[Data entries]
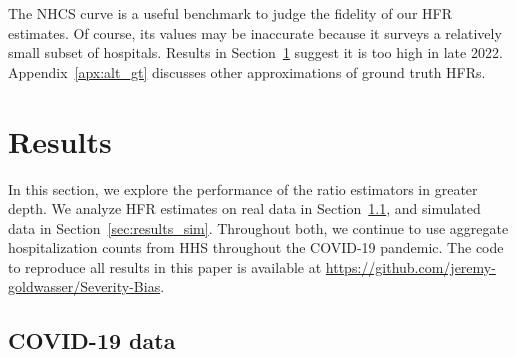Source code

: \documentclass{article}
\begin{document}
The NHCS curve is a useful benchmark to judge the fidelity of our HFR estimates. Of course, its values may be inaccurate because it surveys a relatively small subset of hospitals. Results in Section~\ref{sec:results} suggest it is too high in late 2022. Appendix~\ref{apx:alt_gt} discusses other approximations of ground truth HFRs. 

\section{Results}\label{sec:results}

In this section, we explore the performance of the ratio estimators in greater depth. 
We analyze HFR estimates on real data in Section~\ref{sec:results_real}, and simulated data in Section~\ref{sec:results_sim}. Throughout both, we continue to use aggregate hospitalization counts from HHS throughout the COVID-19 pandemic. 
The code to reproduce all results in this paper is available at
\url{https://github.com/jeremy-goldwasser/Severity-Bias}. 

\subsection{COVID-19 data}\label{sec:results_real}
\end{document}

**TASK INSTRUCTIONS:** This exercise calls for a verbatim output of the entries, pictures omitted.

**WRITTEN REPLY:**
Source code

: \documentclass{article}
\begin{document}
The NHCS curve is a useful benchmark to judge the fidelity of our HFR estimates. Of course, its values may be inaccurate because it surveys a relatively small subset of hospitals. Results in Section~\ref{sec:results} suggest it is too high in late 2022. Appendix~\ref{apx:alt_gt} discusses other approximations of ground truth HFRs. 

\section{Results}\label{sec:results}

In this section, we explore the performance of the ratio estimators in greater depth. 
We analyze HFR estimates on real data in Section~\ref{sec:results_real}, and simulated data in Section~\ref{sec:results_sim}. Throughout both, we continue to use aggregate hospitalization counts from HHS throughout the COVID-19 pandemic. 
The code to reproduce all results in this paper is available at
\url{https://github.com/jeremy-goldwasser/Severity-Bias}. 

\subsection{COVID-19 data}\label{sec:results_real}
\end{document}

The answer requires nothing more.